Requirement: All records shown below should be given again, character for character.

[Start of section]

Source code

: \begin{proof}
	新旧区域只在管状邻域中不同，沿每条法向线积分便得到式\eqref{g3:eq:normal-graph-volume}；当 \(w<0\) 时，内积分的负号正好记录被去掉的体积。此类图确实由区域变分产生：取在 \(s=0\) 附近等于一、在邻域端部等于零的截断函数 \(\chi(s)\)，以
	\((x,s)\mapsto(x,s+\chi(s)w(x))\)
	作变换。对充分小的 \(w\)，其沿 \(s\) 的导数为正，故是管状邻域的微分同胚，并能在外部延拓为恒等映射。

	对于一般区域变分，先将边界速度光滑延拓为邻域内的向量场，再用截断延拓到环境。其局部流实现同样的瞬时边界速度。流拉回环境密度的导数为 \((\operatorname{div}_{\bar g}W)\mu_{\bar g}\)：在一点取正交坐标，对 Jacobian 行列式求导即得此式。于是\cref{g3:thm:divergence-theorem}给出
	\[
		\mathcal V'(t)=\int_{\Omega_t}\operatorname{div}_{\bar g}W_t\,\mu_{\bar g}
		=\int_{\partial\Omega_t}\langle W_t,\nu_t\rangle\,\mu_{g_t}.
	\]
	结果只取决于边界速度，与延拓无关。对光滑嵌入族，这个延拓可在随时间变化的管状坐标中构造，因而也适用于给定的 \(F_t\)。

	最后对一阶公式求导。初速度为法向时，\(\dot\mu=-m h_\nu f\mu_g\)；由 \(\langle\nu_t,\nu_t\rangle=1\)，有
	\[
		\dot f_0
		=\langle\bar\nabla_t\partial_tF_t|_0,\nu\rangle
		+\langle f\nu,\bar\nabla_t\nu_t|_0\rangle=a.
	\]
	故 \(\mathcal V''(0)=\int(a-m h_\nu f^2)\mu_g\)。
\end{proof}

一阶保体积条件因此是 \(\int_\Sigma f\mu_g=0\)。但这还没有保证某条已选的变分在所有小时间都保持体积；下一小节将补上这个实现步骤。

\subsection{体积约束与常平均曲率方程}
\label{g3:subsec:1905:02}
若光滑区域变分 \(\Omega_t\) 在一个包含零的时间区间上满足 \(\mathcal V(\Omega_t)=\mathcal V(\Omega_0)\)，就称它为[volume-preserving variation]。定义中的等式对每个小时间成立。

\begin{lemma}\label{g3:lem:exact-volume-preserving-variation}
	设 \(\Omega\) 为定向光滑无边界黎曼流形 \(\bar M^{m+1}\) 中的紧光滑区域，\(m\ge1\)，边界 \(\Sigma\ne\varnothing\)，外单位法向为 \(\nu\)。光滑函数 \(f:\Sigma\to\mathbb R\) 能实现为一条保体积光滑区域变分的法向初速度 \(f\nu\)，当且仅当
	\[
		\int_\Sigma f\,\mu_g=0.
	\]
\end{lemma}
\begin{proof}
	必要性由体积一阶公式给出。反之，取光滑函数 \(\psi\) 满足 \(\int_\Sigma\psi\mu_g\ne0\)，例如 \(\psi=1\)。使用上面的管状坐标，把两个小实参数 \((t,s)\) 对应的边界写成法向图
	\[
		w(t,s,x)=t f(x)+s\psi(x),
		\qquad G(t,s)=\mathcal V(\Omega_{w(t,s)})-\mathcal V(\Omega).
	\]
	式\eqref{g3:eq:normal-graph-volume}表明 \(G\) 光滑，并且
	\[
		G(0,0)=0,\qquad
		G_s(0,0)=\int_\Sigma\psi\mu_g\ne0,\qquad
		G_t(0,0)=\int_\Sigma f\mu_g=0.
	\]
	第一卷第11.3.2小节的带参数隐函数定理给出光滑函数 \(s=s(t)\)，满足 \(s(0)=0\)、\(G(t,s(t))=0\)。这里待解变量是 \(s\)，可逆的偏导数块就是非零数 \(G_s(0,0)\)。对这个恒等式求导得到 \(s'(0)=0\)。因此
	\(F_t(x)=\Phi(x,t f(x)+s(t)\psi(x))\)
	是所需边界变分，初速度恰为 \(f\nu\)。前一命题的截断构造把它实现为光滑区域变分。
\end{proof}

[End of section]

Output of the task:
Source code

: \begin{proof}
	新旧区域只在管状邻域中不同，沿每条法向线积分便得到式\eqref{g3:eq:normal-graph-volume}；当 \(w<0\) 时，内积分的负号正好记录被去掉的体积。此类图确实由区域变分产生：取在 \(s=0\) 附近等于一、在邻域端部等于零的截断函数 \(\chi(s)\)，以
	\((x,s)\mapsto(x,s+\chi(s)w(x))\)
	作变换。对充分小的 \(w\)，其沿 \(s\) 的导数为正，故是管状邻域的微分同胚，并能在外部延拓为恒等映射。

	对于一般区域变分，先将边界速度光滑延拓为邻域内的向量场，再用截断延拓到环境。其局部流实现同样的瞬时边界速度。流拉回环境密度的导数为 \((\operatorname{div}_{\bar g}W)\mu_{\bar g}\)：在一点取正交坐标，对 Jacobian 行列式求导即得此式。于是\cref{g3:thm:divergence-theorem}给出
	\[
		\mathcal V'(t)=\int_{\Omega_t}\operatorname{div}_{\bar g}W_t\,\mu_{\bar g}
		=\int_{\partial\Omega_t}\langle W_t,\nu_t\rangle\,\mu_{g_t}.
	\]
	结果只取决于边界速度，与延拓无关。对光滑嵌入族，这个延拓可在随时间变化的管状坐标中构造，因而也适用于给定的 \(F_t\)。

	最后对一阶公式求导。初速度为法向时，\(\dot\mu=-m h_\nu f\mu_g\)；由 \(\langle\nu_t,\nu_t\rangle=1\)，有
	\[
		\dot f_0
		=\langle\bar\nabla_t\partial_tF_t|_0,\nu\rangle
		+\langle f\nu,\bar\nabla_t\nu_t|_0\rangle=a.
	\]
	故 \(\mathcal V''(0)=\int(a-m h_\nu f^2)\mu_g\)。
\end{proof}

一阶保体积条件因此是 \(\int_\Sigma f\mu_g=0\)。但这还没有保证某条已选的变分在所有小时间都保持体积；下一小节将补上这个实现步骤。

\subsection{体积约束与常平均曲率方程}
\label{g3:subsec:1905:02}
若光滑区域变分 \(\Omega_t\) 在一个包含零的时间区间上满足 \(\mathcal V(\Omega_t)=\mathcal V(\Omega_0)\)，就称它为[volume-preserving variation]。定义中的等式对每个小时间成立。

\begin{lemma}\label{g3:lem:exact-volume-preserving-variation}
	设 \(\Omega\) 为定向光滑无边界黎曼流形 \(\bar M^{m+1}\) 中的紧光滑区域，\(m\ge1\)，边界 \(\Sigma\ne\varnothing\)，外单位法向为 \(\nu\)。光滑函数 \(f:\Sigma\to\mathbb R\) 能实现为一条保体积光滑区域变分的法向初速度 \(f\nu\)，当且仅当
	\[
		\int_\Sigma f\,\mu_g=0.
	\]
\end{lemma}
\begin{proof}
	必要性由体积一阶公式给出。反之，取光滑函数 \(\psi\) 满足 \(\int_\Sigma\psi\mu_g\ne0\)，例如 \(\psi=1\)。使用上面的管状坐标，把两个小实参数 \((t,s)\) 对应的边界写成法向图
	\[
		w(t,s,x)=t f(x)+s\psi(x),
		\qquad G(t,s)=\mathcal V(\Omega_{w(t,s)})-\mathcal V(\Omega).
	\]
	式\eqref{g3:eq:normal-graph-volume}表明 \(G\) 光滑，并且
	\[
		G(0,0)=0,\qquad
		G_s(0,0)=\int_\Sigma\psi\mu_g\ne0,\qquad
		G_t(0,0)=\int_\Sigma f\mu_g=0.
	\]
	第一卷第11.3.2小节的带参数隐函数定理给出光滑函数 \(s=s(t)\)，满足 \(s(0)=0\)、\(G(t,s(t))=0\)。这里待解变量是 \(s\)，可逆的偏导数块就是非零数 \(G_s(0,0)\)。对这个恒等式求导得到 \(s'(0)=0\)。因此
	\(F_t(x)=\Phi(x,t f(x)+s(t)\psi(x))\)
	是所需边界变分，初速度恰为 \(f\nu\)。前一命题的截断构造把它实现为光滑区域变分。
\end{proof}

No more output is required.